Mobile device imaging sensor manufacturer OmniVision has announced the development of a sl...

Mobile device imaging sensor manufacturer OmniVision has announced the development of a slim CMOS camera sensor based on its 1.1-micron, backside-illuminated pixel architecture

Smaller camera phones are on the horizon thanks to the development of a new backside-illuminated CMOS sensor, from mobile device imaging sensor manufacturer OmniVision. The OV8850 is said to be 20 percent thinner than any other 8 megapixel module currently on the market, and promises better quality images while also making improvements in power efficiency. The company's announcement has also added even more fuel to the iPhone 5 rumor mill.
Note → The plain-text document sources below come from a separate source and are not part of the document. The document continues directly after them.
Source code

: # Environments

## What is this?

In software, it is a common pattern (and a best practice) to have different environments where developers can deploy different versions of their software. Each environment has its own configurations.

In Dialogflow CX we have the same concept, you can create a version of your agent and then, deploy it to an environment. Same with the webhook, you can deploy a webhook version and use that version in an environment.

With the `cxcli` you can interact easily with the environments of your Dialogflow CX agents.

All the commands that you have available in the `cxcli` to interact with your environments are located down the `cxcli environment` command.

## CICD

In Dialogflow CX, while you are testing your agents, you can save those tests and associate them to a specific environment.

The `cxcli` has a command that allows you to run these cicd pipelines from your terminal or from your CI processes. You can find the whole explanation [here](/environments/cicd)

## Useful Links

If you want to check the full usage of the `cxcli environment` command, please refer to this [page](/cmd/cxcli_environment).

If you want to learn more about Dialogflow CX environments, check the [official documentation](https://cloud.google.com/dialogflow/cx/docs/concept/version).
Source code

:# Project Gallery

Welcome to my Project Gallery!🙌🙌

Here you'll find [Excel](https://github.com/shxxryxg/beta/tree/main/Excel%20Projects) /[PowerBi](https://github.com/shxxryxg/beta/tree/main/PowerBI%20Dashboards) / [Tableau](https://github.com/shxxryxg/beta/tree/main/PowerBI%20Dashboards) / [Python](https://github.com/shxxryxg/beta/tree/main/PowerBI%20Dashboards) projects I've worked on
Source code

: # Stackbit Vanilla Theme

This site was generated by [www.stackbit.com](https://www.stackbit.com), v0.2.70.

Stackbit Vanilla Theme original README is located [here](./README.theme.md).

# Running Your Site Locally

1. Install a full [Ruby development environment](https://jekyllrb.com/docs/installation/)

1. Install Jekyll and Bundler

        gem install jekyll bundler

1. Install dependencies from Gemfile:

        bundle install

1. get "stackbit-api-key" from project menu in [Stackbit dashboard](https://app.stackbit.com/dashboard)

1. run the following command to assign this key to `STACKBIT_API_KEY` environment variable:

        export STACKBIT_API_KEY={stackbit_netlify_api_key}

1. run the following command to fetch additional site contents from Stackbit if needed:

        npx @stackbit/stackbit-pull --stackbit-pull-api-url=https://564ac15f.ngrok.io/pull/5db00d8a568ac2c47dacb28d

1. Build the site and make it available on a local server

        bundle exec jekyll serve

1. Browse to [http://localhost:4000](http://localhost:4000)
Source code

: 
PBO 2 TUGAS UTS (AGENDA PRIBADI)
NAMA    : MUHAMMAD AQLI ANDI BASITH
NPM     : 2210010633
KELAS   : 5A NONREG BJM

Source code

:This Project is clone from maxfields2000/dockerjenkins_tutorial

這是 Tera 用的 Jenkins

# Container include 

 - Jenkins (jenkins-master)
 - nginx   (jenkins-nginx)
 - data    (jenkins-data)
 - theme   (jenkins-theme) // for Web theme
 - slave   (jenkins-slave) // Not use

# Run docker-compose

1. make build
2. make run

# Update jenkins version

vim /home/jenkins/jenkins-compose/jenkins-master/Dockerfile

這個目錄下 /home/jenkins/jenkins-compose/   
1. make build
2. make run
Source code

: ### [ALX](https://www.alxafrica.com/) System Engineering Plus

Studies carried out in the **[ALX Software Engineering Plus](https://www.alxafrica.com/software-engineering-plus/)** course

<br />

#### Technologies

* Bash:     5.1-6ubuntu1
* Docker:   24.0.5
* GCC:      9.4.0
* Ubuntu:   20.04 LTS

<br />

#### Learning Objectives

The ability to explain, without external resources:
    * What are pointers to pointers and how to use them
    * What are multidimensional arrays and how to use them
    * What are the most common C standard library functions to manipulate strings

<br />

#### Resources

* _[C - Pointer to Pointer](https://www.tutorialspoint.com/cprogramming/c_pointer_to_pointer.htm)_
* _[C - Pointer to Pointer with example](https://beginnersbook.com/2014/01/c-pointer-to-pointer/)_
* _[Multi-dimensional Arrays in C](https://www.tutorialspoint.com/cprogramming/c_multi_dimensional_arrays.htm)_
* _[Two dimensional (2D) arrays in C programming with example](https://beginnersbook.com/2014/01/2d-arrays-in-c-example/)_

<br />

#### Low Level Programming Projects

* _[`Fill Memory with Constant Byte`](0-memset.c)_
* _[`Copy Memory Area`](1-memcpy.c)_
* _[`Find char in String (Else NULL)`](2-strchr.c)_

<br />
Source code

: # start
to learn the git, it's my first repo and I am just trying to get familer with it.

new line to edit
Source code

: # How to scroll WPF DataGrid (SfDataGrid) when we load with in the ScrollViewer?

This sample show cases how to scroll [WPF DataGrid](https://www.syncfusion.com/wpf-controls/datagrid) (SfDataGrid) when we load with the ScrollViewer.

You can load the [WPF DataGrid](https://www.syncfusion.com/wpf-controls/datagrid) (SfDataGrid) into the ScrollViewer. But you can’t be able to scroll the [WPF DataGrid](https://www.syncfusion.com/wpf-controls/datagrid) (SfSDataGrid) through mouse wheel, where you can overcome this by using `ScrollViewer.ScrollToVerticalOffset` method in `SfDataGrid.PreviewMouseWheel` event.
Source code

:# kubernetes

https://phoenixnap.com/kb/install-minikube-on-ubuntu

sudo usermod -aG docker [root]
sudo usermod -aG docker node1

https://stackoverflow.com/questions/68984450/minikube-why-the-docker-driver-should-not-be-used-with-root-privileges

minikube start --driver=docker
The new OV8850 0.25-inch, 8 megapixel CMOS sensor is built on OmniVision's 1.1-micron OmniBSI-2 pixel architecture. In spite of its smaller footprint, the new sensor is said to deliver image output comparable to the company's previous generation of 1.4 micron OmniBSI sensors - like the one in the iPhone 4, which has lead to some speculation that this new development will find its way into Apple's next generation of iPhone - in addition to offering improved power efficiency in smaller devices.

The sensor is reported to be capable of recording full 1080p high definition video at 30 frames per second (fps) with electronic image stabilization (EIS), with 2 x 2 binning functionality catering for 720p video (also with EIS) at 60 fps - which should help smooth out the action in fast moving scenes.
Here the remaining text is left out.